[YOUR TASK]:
Search the entries below for "using", and copy each line where it appears.

[RECORD SET]:
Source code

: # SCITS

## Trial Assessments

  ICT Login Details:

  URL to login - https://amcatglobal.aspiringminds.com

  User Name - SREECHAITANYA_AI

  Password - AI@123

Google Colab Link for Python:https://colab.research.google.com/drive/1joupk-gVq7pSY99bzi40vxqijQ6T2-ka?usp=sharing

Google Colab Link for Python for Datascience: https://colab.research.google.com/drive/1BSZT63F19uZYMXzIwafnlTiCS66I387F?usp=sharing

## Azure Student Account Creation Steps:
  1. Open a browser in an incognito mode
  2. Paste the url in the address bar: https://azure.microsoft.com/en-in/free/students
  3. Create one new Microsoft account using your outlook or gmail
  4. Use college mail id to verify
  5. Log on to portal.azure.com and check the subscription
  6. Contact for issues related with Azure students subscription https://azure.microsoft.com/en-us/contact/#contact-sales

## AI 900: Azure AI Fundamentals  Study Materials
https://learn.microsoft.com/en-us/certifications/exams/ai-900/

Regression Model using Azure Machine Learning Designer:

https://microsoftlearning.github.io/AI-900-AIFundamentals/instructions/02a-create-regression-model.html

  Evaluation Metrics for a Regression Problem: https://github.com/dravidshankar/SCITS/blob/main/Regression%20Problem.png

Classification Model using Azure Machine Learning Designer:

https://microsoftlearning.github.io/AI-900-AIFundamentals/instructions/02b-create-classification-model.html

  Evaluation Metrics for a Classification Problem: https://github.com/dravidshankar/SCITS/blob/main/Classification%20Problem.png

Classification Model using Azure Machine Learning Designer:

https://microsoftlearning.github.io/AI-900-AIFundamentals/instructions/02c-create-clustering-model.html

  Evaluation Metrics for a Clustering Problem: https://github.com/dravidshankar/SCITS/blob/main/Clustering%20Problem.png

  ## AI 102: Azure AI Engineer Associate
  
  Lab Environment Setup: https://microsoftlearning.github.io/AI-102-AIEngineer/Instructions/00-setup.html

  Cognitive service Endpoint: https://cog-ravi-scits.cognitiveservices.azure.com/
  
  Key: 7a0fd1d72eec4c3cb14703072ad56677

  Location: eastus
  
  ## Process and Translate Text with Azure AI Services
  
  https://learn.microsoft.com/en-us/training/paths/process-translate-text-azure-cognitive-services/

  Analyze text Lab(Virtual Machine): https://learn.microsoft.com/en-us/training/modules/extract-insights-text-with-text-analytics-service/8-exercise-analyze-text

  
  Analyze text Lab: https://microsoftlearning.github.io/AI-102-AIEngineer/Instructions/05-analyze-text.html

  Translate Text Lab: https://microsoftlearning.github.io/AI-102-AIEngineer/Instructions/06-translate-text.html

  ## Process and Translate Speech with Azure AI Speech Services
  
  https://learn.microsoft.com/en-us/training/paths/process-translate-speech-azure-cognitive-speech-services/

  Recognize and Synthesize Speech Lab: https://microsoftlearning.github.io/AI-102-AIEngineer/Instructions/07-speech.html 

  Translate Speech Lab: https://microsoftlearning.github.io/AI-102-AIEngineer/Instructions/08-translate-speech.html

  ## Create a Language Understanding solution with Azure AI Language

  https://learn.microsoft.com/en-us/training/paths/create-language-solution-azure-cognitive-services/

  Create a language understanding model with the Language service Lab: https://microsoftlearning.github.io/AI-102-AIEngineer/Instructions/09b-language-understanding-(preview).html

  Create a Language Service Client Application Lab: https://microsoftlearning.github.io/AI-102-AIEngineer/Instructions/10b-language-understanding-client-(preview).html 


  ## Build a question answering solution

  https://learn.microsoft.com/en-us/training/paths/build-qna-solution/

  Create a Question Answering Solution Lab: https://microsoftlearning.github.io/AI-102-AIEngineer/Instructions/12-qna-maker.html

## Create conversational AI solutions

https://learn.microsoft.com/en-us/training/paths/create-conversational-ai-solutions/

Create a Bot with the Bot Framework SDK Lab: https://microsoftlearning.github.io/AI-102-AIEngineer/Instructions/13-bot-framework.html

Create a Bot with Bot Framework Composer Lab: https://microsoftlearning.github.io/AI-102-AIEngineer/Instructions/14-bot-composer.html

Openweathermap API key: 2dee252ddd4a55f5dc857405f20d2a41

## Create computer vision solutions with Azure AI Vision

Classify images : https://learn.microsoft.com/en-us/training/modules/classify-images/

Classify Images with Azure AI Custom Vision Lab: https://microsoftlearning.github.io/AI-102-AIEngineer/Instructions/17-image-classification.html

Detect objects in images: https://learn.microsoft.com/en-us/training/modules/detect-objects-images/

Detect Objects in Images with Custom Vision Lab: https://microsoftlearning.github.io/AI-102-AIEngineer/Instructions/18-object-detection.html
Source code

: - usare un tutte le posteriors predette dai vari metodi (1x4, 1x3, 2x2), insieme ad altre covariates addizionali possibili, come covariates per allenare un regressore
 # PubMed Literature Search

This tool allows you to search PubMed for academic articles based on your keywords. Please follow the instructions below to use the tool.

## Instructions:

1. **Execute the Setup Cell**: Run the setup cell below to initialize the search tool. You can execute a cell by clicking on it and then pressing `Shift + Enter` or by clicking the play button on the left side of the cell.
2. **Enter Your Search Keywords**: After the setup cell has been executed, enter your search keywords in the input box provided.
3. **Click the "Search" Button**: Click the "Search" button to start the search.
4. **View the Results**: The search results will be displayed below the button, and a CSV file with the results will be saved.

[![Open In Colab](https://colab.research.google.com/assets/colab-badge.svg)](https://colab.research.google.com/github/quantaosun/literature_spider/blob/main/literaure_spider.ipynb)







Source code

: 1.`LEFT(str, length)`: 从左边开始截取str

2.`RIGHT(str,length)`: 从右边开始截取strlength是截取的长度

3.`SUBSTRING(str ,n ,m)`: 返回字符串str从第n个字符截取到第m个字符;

[FINISHED TASK]:
  3. Create one new Microsoft account using your outlook or gmail
Regression Model using Azure Machine Learning Designer:
Classification Model using Azure Machine Learning Designer:
Classification Model using Azure Machine Learning Designer:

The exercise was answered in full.